Indeed the enclave was a legal snafu. Redland activists, however, were reluctant to compromise when it came to proposed boundaries and who their neighbors would be. Shiver calls them stubborn. "If they'd focus on themselves," the manager says, "then we could push this issue forward."
But exactly what "forward" means is still up for interpretation. Shiver seems to think the Redland needs "a fresh start." Last year he personally asked Commissioner Sorenson to "reconfigure" the Redland's citizen incorporation committee. The Sorenson camp felt this meant including members of CARI. Shiver then went to Pat Wade's home and made the same request, calling for a "united front," which Wade believes is a euphemism for developer-controlled.
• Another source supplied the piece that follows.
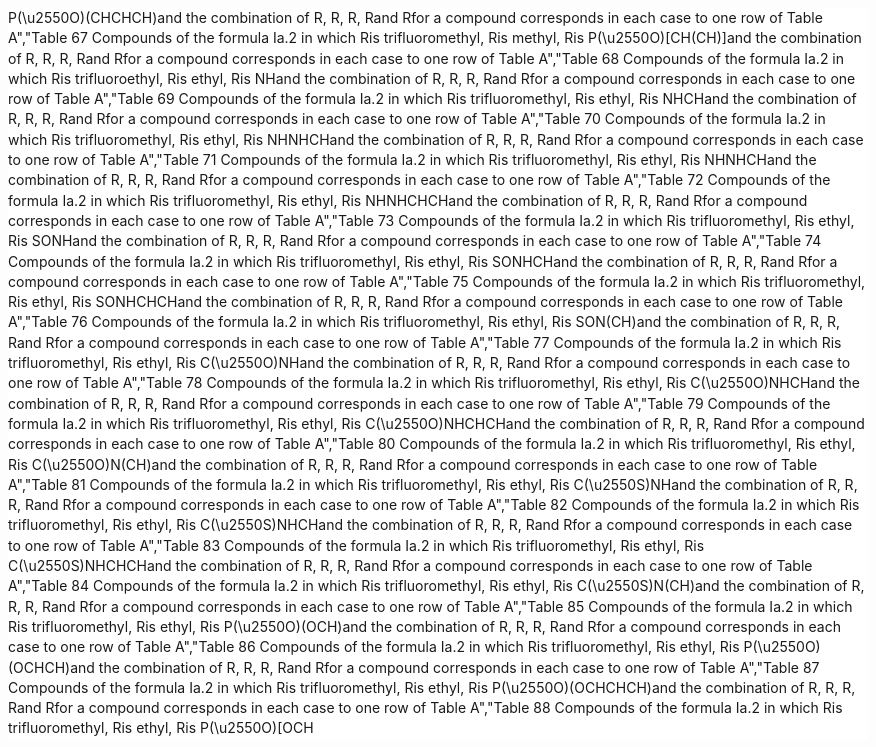 P(\u2550O)(CHCHCH)and the combination of R, R, R, Rand Rfor a compound corresponds in each case to one row of Table A","Table 67 Compounds of the formula Ia.2 in which Ris trifluoromethyl, Ris methyl, Ris P(\u2550O)[CH(CH)]and the combination of R, R, R, Rand Rfor a compound corresponds in each case to one row of Table A","Table 68 Compounds of the formula Ia.2 in which Ris trifluoroethyl, Ris ethyl, Ris NHand the combination of R, R, R, Rand Rfor a compound corresponds in each case to one row of Table A","Table 69 Compounds of the formula Ia.2 in which Ris trifluoromethyl, Ris ethyl, Ris NHCHand the combination of R, R, R, Rand Rfor a compound corresponds in each case to one row of Table A","Table 70 Compounds of the formula Ia.2 in which Ris trifluoromethyl, Ris ethyl, Ris NHNHCHand the combination of R, R, R, Rand Rfor a compound corresponds in each case to one row of Table A","Table 71 Compounds of the formula Ia.2 in which Ris trifluoromethyl, Ris ethyl, Ris NHNHCHand the combination of R, R, R, Rand Rfor a compound corresponds in each case to one row of Table A","Table 72 Compounds of the formula Ia.2 in which Ris trifluoromethyl, Ris ethyl, Ris NHNHCHCHand the combination of R, R, R, Rand Rfor a compound corresponds in each case to one row of Table A","Table 73 Compounds of the formula Ia.2 in which Ris trifluoromethyl, Ris ethyl, Ris SONHand the combination of R, R, R, Rand Rfor a compound corresponds in each case to one row of Table A","Table 74 Compounds of the formula Ia.2 in which Ris trifluoromethyl, Ris ethyl, Ris SONHCHand the combination of R, R, R, Rand Rfor a compound corresponds in each case to one row of Table A","Table 75 Compounds of the formula Ia.2 in which Ris trifluoromethyl, Ris ethyl, Ris SONHCHCHand the combination of R, R, R, Rand Rfor a compound corresponds in each case to one row of Table A","Table 76 Compounds of the formula Ia.2 in which Ris trifluoromethyl, Ris ethyl, Ris SON(CH)and the combination of R, R, R, Rand Rfor a compound corresponds in each case to one row of Table A","Table 77 Compounds of the formula Ia.2 in which Ris trifluoromethyl, Ris ethyl, Ris C(\u2550O)NHand the combination of R, R, R, Rand Rfor a compound corresponds in each case to one row of Table A","Table 78 Compounds of the formula Ia.2 in which Ris trifluoromethyl, Ris ethyl, Ris C(\u2550O)NHCHand the combination of R, R, R, Rand Rfor a compound corresponds in each case to one row of Table A","Table 79 Compounds of the formula Ia.2 in which Ris trifluoromethyl, Ris ethyl, Ris C(\u2550O)NHCHCHand the combination of R, R, R, Rand Rfor a compound corresponds in each case to one row of Table A","Table 80 Compounds of the formula Ia.2 in which Ris trifluoromethyl, Ris ethyl, Ris C(\u2550O)N(CH)and the combination of R, R, R, Rand Rfor a compound corresponds in each case to one row of Table A","Table 81 Compounds of the formula Ia.2 in which Ris trifluoromethyl, Ris ethyl, Ris C(\u2550S)NHand the combination of R, R, R, Rand Rfor a compound corresponds in each case to one row of Table A","Table 82 Compounds of the formula Ia.2 in which Ris trifluoromethyl, Ris ethyl, Ris C(\u2550S)NHCHand the combination of R, R, R, Rand Rfor a compound corresponds in each case to one row of Table A","Table 83 Compounds of the formula Ia.2 in which Ris trifluoromethyl, Ris ethyl, Ris C(\u2550S)NHCHCHand the combination of R, R, R, Rand Rfor a compound corresponds in each case to one row of Table A","Table 84 Compounds of the formula Ia.2 in which Ris trifluoromethyl, Ris ethyl, Ris C(\u2550S)N(CH)and the combination of R, R, R, Rand Rfor a compound corresponds in each case to one row of Table A","Table 85 Compounds of the formula Ia.2 in which Ris trifluoromethyl, Ris ethyl, Ris P(\u2550O)(OCH)and the combination of R, R, R, Rand Rfor a compound corresponds in each case to one row of Table A","Table 86 Compounds of the formula Ia.2 in which Ris trifluoromethyl, Ris ethyl, Ris P(\u2550O)(OCHCH)and the combination of R, R, R, Rand Rfor a compound corresponds in each case to one row of Table A","Table 87 Compounds of the formula Ia.2 in which Ris trifluoromethyl, Ris ethyl, Ris P(\u2550O)(OCHCHCH)and the combination of R, R, R, Rand Rfor a compound corresponds in each case to one row of Table A","Table 88 Compounds of the formula Ia.2 in which Ris trifluoromethyl, Ris ethyl, Ris P(\u2550O)[OCH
Sorenson and Wade refused to act on Shiver's proposal.
County Manager Steve Shiver claims to be neutral in the battle over incorporation of the Redland
"[Redland residents] don't want a Publix," Wade says. "They like their dirt roads. They want a rural community. They want the rest of the people to leave them the hell alone. This is 180 degrees from what Shiver, the bankers, the big landowners, and the developers want."
Meanwhile Shiver strains to sustain his public neutrality. "I think [Redland incorporation] has a place," he says, "just like any other incorporation has a place. But if we're going to incorporate, we're going to do so for the right reasons."